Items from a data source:
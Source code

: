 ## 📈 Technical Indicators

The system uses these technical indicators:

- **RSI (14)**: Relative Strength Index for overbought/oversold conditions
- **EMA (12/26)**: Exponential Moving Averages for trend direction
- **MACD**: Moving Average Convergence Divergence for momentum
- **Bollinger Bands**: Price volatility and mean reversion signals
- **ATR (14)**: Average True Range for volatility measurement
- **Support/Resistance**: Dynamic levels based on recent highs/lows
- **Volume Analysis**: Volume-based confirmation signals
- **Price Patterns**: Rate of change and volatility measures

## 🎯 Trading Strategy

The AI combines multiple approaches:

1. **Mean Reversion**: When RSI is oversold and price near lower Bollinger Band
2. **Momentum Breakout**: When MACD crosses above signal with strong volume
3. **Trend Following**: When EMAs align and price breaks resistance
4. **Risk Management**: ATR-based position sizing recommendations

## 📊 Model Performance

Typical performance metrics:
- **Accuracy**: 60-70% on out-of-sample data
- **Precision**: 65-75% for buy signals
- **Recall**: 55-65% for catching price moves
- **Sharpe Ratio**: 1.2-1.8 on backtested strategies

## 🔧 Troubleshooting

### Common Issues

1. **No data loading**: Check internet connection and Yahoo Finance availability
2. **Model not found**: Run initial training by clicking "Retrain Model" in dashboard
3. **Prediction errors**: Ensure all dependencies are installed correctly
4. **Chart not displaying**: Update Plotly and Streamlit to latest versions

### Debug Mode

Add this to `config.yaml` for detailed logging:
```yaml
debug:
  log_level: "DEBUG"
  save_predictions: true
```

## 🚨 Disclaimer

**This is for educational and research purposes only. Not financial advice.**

BRIEF: What needs duplicating is the run of lines from the one containing "- **EMA (12/26)**: Exponential" through the last line of the entries above, exact and complete.

RESULT FOR THIS EXERCISE:
- **EMA (12/26)**: Exponential Moving Averages for trend direction
- **MACD**: Moving Average Convergence Divergence for momentum
- **Bollinger Bands**: Price volatility and mean reversion signals
- **ATR (14)**: Average True Range for volatility measurement
- **Support/Resistance**: Dynamic levels based on recent highs/lows
- **Volume Analysis**: Volume-based confirmation signals
- **Price Patterns**: Rate of change and volatility measures

## 🎯 Trading Strategy

The AI combines multiple approaches:

1. **Mean Reversion**: When RSI is oversold and price near lower Bollinger Band
2. **Momentum Breakout**: When MACD crosses above signal with strong volume
3. **Trend Following**: When EMAs align and price breaks resistance
4. **Risk Management**: ATR-based position sizing recommendations

## 📊 Model Performance

Typical performance metrics:
- **Accuracy**: 60-70% on out-of-sample data
- **Precision**: 65-75% for buy signals
- **Recall**: 55-65% for catching price moves
- **Sharpe Ratio**: 1.2-1.8 on backtested strategies

## 🔧 Troubleshooting

### Common Issues

1. **No data loading**: Check internet connection and Yahoo Finance availability
2. **Model not found**: Run initial training by clicking "Retrain Model" in dashboard
3. **Prediction errors**: Ensure all dependencies are installed correctly
4. **Chart not displaying**: Update Plotly and Streamlit to latest versions

### Debug Mode

Add this to `config.yaml` for detailed logging:
```yaml
debug:
  log_level: "DEBUG"
  save_predictions: true
```

## 🚨 Disclaimer

**This is for educational and research purposes only. Not financial advice.**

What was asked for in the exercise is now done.